# Task statement
Your task is to work out how many lines in the data include the word "modified". Reply with the number alone.

# Dataset records

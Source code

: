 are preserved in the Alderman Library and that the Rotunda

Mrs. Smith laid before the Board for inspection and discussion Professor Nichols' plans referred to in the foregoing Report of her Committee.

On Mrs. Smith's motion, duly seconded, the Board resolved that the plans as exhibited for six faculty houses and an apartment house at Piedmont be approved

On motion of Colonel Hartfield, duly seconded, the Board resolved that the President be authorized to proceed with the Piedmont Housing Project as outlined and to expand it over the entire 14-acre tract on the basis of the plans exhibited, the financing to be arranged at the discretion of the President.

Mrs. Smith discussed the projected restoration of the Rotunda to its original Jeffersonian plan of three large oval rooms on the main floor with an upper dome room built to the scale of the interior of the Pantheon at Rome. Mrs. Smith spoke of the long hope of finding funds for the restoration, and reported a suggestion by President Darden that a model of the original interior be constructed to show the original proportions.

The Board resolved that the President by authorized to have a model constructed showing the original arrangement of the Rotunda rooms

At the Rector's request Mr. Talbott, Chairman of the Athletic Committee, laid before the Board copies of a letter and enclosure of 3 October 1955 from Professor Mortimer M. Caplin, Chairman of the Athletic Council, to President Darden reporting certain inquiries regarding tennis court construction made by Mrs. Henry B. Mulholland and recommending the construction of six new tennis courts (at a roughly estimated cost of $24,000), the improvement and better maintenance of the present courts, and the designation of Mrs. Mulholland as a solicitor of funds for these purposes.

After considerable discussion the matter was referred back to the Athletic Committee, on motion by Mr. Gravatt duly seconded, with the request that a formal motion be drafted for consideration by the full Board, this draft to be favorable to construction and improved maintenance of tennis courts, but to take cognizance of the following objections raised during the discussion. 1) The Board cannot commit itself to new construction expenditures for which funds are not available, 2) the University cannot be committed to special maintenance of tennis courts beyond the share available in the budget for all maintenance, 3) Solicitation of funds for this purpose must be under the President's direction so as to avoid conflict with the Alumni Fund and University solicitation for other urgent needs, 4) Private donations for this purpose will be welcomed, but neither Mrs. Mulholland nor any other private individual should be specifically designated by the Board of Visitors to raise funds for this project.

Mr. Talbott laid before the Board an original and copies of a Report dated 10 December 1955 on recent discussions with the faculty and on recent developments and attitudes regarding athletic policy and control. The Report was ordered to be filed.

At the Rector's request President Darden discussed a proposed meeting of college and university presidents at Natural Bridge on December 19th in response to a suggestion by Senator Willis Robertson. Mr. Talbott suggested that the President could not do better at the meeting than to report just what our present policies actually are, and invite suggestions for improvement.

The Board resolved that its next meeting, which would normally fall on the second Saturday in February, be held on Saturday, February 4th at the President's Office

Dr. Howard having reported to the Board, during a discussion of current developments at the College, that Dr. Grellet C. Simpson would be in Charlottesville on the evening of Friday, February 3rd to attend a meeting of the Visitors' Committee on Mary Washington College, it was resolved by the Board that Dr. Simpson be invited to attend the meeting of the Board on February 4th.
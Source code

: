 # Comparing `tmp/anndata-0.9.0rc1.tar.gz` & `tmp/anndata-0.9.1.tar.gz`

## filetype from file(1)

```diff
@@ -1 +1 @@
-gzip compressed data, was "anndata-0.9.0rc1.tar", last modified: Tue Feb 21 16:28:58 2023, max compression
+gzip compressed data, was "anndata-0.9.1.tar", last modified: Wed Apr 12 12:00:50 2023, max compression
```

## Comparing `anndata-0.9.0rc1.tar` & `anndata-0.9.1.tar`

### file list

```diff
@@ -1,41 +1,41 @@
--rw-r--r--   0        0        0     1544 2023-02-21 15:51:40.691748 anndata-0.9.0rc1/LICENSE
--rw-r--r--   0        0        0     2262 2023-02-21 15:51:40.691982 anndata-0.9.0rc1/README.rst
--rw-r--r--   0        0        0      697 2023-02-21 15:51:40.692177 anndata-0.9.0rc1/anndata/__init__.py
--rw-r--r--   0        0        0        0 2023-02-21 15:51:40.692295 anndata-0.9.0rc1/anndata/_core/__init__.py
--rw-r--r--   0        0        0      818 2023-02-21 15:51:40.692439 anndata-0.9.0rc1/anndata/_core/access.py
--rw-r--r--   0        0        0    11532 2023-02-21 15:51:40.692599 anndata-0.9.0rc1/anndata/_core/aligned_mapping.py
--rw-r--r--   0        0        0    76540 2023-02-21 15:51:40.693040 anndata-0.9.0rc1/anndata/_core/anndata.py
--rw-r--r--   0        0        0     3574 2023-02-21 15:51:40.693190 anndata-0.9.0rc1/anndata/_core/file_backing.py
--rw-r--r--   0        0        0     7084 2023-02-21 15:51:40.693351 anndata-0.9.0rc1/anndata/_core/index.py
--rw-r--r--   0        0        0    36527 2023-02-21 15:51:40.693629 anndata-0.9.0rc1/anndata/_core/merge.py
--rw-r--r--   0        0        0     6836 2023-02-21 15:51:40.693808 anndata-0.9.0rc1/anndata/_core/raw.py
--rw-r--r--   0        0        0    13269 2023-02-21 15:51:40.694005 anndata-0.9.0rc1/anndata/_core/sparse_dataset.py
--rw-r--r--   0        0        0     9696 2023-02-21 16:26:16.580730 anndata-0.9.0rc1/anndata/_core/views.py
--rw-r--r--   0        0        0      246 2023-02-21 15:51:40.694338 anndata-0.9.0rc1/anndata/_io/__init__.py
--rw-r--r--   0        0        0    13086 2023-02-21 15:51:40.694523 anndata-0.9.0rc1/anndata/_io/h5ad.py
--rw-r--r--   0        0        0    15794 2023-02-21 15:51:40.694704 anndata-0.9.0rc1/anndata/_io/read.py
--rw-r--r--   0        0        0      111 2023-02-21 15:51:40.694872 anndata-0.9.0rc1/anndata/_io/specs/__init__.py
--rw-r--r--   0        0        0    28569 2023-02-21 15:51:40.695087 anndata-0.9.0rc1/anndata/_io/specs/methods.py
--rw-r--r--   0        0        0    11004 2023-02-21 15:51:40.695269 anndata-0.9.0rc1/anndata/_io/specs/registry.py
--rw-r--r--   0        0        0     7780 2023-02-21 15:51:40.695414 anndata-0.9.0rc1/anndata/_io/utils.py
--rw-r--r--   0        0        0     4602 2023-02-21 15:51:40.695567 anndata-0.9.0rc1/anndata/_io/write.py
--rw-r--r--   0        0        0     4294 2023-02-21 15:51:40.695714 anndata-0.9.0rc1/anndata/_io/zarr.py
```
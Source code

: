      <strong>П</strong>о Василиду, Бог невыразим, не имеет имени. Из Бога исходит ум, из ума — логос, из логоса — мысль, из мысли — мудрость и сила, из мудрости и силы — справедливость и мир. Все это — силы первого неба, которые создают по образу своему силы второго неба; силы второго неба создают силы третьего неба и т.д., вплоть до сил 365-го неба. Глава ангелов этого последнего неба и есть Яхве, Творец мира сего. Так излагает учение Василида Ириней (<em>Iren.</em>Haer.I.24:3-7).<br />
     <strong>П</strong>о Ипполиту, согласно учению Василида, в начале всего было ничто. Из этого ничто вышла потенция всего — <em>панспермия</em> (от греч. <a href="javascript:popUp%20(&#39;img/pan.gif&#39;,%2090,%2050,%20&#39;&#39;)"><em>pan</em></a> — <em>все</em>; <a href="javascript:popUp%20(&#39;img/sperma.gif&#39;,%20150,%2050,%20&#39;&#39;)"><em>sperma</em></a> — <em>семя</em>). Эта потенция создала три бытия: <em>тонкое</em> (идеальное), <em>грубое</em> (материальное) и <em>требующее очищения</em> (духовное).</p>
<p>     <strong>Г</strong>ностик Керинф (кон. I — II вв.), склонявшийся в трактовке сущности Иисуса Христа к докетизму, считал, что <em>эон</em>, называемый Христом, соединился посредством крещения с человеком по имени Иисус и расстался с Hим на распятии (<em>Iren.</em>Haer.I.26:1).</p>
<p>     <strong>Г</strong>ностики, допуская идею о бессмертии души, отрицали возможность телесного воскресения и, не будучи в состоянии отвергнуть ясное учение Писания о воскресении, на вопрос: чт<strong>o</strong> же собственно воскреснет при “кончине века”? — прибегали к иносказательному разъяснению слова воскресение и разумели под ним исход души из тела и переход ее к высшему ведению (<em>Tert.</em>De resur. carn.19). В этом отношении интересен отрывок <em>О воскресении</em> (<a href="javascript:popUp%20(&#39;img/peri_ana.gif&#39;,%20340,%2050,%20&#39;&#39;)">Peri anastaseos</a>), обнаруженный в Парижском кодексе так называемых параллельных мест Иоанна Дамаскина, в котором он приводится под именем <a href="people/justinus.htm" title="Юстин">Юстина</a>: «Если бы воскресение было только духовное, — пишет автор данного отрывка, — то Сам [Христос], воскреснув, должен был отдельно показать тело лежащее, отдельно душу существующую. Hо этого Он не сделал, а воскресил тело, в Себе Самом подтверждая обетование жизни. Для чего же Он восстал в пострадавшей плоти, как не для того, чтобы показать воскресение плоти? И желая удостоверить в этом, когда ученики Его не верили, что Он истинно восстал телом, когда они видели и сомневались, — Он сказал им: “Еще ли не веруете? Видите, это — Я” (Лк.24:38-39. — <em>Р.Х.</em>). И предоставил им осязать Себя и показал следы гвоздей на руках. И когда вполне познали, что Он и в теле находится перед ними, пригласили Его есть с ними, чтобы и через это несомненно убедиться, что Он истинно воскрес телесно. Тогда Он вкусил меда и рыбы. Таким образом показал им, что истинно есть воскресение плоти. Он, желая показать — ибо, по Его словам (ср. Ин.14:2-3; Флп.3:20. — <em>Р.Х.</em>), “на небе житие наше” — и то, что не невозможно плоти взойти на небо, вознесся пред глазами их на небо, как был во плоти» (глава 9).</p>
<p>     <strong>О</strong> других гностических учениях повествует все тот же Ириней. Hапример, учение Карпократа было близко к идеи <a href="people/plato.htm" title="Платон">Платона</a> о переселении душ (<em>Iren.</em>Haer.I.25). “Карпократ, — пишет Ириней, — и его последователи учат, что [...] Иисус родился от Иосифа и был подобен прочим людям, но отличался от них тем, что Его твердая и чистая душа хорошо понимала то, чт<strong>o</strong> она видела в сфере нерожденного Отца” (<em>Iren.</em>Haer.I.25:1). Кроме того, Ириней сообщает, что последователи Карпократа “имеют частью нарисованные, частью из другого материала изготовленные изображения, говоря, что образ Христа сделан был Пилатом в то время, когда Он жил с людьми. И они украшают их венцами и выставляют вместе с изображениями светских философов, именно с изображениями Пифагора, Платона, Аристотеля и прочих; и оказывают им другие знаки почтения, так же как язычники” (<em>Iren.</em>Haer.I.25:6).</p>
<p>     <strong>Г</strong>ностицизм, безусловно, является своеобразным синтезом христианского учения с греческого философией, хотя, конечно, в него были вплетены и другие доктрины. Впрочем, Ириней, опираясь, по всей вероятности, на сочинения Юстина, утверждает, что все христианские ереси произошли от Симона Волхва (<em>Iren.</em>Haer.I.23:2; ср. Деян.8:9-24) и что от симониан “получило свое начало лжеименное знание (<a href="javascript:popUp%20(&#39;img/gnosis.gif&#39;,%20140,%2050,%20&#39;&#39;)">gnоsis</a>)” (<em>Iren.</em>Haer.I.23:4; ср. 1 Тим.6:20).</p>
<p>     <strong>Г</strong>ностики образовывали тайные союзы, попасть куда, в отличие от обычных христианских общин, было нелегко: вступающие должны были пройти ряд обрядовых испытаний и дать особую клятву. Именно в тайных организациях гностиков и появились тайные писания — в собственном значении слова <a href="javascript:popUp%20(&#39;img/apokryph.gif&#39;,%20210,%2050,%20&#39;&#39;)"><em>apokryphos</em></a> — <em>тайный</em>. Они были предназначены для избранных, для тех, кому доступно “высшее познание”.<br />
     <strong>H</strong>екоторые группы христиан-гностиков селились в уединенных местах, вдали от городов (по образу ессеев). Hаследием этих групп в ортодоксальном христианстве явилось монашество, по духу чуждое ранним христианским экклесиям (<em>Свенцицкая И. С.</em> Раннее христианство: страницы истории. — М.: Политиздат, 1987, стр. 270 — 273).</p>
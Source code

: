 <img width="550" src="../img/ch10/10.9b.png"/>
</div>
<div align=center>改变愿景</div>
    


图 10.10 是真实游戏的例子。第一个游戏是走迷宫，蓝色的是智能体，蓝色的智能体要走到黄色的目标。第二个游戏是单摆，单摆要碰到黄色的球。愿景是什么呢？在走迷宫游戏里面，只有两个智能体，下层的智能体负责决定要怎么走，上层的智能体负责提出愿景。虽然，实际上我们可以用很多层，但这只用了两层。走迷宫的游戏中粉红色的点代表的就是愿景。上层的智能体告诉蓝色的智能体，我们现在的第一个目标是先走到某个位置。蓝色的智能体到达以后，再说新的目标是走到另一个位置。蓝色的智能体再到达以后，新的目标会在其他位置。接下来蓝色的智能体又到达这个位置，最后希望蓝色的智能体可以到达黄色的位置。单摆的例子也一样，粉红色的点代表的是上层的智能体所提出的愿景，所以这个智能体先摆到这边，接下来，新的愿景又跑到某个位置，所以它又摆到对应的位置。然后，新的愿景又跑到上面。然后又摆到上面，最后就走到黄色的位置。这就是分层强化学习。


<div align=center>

# Solution to this problem
2